The “keep calm, it’s just a snake” phrase featured on Michael Rossi’s shirt was a fitting description for the wildlife show he presented outside at the St. Simons Island Public Library Wednesday.

A crowd of children gathered in wonder as Rossi showed them a variety of animals in more than 10 containers that held fuzzy, furry and scaly friends.

Nine-year-old Malia Gray said her favorite animal of the show was a large yellow snake, but the animal she wanted to hold was one she said was furry and “looked like a raccoon.”

Nicolas Mavromat, also 9 years old, on the other hand preferred the big turtles and wanted to hold a snake.

Karen Larrick, the program coordinator for Marshes of Glynn Libraries, took the opportunity to remind the crowd about the Beanstack program, through which children can keep track of how many books they read over the summer and potentially win free books and other prizes.

“The goal is to keep the children entertained in the summer but also to encourage them to still intellectually explore the world around them and to read and hopefully by having programs like today, they’ll be encouraged,” Larrick said. “They may pick up a book about one of the animals they saw today and want to learn more about that animal.”

Rossi had the children laughing with a few jokes before introducing them to his first animal friend of the program, a rabbit.

Rossi introduced the students to the concept of mammals by allowing three children to hold a guinea pig. He pointed out how the animal was warm and has bones, and he talked to them about how they are also mammals and what characteristics made them mammals.

Rossi revealed the next animal category, reptiles, by introducing the group to an alligator snapping turtle. As Rossi sang about the turtle, he held up a small turtle before pulling the larger alligator snapping turtle from its container. Kids reacted with shrieks, and wonder and excitement was apparent on their faces. He told them what characteristics make a reptile and talked to them about what animals are.

Rossi also showed the children other types of turtles and showed them the turtle dance. He had the kids stand, and delight showed on their faces as they rubbed their hands together, stomped their feet and made other noises. The children were allowed to hold different lizards, such as a gecko and a bearded dragon. Rossi also showed them bigger animals, such as two different large lizards and a few snakes.

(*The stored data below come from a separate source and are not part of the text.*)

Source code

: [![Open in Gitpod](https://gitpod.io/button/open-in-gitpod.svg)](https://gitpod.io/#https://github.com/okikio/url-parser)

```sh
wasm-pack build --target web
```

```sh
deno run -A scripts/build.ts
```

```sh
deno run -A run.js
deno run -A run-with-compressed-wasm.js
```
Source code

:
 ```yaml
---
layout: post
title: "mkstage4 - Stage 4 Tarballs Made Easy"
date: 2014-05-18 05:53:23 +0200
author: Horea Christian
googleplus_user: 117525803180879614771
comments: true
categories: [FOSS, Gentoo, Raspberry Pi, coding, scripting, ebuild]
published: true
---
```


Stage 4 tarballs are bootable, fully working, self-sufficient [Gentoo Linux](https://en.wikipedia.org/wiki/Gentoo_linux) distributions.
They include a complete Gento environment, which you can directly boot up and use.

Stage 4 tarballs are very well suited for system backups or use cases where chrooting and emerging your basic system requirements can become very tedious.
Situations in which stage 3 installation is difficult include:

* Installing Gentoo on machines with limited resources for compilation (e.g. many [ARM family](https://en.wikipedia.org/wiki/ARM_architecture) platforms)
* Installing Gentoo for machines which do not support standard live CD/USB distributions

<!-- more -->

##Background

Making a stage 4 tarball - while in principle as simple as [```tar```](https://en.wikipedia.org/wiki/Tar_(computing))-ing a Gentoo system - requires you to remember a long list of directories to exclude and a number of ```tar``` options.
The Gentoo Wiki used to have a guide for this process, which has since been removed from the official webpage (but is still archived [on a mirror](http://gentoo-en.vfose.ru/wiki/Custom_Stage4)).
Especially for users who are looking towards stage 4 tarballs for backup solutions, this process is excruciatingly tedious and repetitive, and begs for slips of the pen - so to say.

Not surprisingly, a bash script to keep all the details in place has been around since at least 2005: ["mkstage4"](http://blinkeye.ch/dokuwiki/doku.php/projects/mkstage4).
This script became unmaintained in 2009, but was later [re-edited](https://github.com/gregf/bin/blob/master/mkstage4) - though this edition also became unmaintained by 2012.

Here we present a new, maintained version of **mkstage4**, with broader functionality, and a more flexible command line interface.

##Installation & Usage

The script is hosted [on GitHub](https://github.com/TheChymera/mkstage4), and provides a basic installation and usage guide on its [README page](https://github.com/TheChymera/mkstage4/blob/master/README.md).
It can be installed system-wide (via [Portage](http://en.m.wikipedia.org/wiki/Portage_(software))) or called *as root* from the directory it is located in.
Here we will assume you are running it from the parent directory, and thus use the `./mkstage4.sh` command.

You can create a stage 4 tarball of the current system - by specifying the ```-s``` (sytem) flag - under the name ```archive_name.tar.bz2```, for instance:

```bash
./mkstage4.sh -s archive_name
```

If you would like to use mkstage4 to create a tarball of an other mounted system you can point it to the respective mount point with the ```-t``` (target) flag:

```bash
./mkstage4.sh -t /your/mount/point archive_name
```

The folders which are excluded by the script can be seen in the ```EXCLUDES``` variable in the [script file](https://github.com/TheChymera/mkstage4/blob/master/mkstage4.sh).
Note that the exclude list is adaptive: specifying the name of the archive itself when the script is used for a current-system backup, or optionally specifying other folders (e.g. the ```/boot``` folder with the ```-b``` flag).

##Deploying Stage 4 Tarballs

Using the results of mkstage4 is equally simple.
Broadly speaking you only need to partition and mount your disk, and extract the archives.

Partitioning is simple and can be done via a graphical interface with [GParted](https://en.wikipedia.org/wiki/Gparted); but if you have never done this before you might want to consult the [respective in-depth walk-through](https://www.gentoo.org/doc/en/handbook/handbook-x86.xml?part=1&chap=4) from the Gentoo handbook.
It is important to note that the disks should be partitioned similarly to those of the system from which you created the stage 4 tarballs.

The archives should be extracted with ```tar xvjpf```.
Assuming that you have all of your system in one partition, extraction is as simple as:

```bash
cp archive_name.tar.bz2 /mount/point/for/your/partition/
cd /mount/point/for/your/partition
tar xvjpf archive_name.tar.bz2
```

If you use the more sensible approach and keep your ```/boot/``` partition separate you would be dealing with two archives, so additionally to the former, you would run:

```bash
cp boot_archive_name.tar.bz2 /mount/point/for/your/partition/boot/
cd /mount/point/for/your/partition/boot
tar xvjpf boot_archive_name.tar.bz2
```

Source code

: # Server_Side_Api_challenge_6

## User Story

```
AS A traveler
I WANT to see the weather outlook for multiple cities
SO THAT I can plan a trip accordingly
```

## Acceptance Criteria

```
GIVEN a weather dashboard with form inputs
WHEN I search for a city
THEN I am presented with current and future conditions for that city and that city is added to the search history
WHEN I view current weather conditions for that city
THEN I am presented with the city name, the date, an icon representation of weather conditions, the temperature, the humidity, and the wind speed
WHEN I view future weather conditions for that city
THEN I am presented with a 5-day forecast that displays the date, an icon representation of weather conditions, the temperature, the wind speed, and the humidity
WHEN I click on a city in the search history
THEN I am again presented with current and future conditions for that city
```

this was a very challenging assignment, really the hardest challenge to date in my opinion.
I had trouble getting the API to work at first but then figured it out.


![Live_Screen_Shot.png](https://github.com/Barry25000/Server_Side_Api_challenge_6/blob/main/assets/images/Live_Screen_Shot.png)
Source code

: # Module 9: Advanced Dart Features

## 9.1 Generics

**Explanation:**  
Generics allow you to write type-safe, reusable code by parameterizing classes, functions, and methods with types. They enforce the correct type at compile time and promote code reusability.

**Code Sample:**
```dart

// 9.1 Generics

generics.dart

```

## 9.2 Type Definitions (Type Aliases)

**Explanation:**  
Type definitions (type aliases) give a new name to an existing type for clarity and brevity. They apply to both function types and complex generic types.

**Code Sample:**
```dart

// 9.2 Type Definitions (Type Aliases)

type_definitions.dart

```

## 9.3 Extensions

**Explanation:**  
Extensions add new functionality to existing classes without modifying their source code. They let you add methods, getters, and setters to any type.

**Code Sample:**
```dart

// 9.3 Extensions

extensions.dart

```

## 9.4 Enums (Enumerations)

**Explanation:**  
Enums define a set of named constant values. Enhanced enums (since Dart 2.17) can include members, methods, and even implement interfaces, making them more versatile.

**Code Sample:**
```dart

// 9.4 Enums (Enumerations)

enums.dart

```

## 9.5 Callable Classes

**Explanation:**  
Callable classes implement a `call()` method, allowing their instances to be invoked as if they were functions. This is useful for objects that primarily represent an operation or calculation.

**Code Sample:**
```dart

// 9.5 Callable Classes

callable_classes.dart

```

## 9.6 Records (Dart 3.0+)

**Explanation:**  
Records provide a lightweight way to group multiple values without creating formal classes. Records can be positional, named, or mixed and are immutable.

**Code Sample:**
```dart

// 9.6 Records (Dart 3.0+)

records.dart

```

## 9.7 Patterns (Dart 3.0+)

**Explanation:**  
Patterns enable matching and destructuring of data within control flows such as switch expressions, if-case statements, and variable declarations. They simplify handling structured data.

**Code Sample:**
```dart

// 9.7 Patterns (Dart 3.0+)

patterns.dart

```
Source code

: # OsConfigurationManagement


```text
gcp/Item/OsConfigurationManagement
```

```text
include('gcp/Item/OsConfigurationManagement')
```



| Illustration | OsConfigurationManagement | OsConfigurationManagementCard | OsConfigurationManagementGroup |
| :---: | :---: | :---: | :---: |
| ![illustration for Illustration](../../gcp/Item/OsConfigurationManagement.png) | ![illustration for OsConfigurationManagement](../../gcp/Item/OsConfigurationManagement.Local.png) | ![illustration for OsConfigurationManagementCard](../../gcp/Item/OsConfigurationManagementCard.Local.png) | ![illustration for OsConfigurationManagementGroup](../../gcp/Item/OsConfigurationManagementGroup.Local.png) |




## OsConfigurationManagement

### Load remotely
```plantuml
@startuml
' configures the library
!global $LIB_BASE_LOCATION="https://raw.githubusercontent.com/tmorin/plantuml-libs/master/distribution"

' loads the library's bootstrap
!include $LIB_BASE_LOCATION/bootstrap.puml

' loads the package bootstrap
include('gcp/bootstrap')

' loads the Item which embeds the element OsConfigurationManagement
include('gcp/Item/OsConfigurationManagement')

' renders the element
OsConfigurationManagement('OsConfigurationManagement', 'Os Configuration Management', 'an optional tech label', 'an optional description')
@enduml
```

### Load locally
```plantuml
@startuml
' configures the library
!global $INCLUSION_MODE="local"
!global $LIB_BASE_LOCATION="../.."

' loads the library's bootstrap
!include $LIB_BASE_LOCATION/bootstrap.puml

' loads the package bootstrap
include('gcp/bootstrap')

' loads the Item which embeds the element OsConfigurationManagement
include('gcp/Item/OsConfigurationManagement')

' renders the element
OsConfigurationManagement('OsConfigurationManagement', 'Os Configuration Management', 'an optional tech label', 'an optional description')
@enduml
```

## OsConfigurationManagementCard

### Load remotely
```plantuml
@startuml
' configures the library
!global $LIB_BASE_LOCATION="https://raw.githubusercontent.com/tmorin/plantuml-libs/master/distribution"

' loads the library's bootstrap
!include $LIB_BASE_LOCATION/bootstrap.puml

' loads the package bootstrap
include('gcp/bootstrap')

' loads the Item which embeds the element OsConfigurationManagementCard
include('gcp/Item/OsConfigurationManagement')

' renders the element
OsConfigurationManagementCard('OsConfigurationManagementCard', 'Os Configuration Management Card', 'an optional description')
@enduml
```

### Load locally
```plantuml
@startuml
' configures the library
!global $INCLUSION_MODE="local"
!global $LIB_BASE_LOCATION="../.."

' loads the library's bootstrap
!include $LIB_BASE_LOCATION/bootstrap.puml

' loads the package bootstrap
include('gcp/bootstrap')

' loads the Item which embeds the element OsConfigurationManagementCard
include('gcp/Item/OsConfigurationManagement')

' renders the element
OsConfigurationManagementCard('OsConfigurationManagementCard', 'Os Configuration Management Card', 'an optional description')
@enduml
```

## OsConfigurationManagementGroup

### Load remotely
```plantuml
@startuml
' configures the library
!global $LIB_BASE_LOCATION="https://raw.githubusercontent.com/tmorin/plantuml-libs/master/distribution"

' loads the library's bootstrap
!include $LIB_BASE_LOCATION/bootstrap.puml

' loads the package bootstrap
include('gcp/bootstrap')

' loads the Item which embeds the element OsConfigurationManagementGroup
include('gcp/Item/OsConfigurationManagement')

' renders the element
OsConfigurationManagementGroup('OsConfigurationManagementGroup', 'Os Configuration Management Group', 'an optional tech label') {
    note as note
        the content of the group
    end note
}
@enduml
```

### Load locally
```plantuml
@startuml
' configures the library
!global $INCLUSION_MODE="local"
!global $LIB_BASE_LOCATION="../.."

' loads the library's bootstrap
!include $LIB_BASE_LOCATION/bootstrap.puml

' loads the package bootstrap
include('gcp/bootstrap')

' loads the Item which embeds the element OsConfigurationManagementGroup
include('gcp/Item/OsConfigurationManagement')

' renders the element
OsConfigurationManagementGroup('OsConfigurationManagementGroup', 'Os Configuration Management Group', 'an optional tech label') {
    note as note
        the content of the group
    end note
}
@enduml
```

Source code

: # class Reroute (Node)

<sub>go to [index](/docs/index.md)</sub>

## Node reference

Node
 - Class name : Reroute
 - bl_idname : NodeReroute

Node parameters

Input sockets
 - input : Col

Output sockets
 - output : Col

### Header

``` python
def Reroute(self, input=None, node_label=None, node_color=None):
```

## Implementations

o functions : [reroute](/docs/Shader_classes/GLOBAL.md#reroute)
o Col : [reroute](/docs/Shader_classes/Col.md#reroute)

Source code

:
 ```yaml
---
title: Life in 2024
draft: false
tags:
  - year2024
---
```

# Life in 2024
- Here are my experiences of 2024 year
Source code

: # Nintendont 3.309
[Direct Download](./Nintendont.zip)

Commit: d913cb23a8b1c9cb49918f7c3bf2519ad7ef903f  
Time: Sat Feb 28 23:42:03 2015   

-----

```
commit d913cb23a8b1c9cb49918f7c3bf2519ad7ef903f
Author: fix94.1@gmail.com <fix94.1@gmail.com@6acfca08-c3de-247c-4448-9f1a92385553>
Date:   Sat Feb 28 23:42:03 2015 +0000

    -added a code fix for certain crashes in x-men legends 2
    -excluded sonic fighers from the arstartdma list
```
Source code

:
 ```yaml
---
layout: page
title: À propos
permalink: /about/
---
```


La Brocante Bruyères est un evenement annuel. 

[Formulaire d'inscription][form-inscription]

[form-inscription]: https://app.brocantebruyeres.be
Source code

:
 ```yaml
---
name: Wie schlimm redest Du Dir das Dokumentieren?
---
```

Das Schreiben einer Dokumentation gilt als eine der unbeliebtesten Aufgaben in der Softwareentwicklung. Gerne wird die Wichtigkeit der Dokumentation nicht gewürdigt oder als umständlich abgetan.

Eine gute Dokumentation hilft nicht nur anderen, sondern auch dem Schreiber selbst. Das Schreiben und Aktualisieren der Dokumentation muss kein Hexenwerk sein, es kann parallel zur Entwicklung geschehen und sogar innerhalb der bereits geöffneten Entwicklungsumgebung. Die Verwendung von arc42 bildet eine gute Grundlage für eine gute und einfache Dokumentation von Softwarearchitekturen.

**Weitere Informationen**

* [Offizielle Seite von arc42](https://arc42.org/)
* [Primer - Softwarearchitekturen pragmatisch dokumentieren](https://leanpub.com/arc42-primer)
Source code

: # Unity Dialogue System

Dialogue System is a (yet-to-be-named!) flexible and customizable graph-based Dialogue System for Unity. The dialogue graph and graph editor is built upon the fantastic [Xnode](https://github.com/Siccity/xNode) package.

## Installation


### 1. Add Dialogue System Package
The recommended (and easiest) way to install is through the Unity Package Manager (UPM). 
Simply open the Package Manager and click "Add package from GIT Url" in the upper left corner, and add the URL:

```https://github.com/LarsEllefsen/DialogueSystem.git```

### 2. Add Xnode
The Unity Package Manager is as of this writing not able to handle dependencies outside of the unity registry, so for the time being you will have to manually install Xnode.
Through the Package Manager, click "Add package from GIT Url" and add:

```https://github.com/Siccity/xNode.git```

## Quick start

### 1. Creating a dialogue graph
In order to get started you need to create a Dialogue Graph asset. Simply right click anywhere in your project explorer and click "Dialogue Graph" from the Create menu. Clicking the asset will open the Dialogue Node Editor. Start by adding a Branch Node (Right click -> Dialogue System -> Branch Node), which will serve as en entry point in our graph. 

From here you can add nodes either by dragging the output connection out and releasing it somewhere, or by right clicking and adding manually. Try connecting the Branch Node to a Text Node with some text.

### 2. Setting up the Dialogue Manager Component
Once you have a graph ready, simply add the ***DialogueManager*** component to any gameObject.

Then came the big attractions for the show — the many constrictor snakes. For these, multiple children were asked to come forward and stand shoulder to shoulder with their arms out so they could hold the full length of the snake. He had three children stand together to hold a Brazilian rainbow boa constrictor. He let two of them put the snake on their shoulders. It took eight children standing shoulder to shoulder to hold a large yellow constrictor. The last scaly friend for the day was a young alligator.

He also invited the library staff to get involved in the show. Both Larrick and Maureen Hersey, the library manager, held the large yellow constrictor.

Hersey said the turnout for this and other library programs has been great.

“We’re just delighted with the turnout for our summer programs. Kids are having a great time,” Hersey said.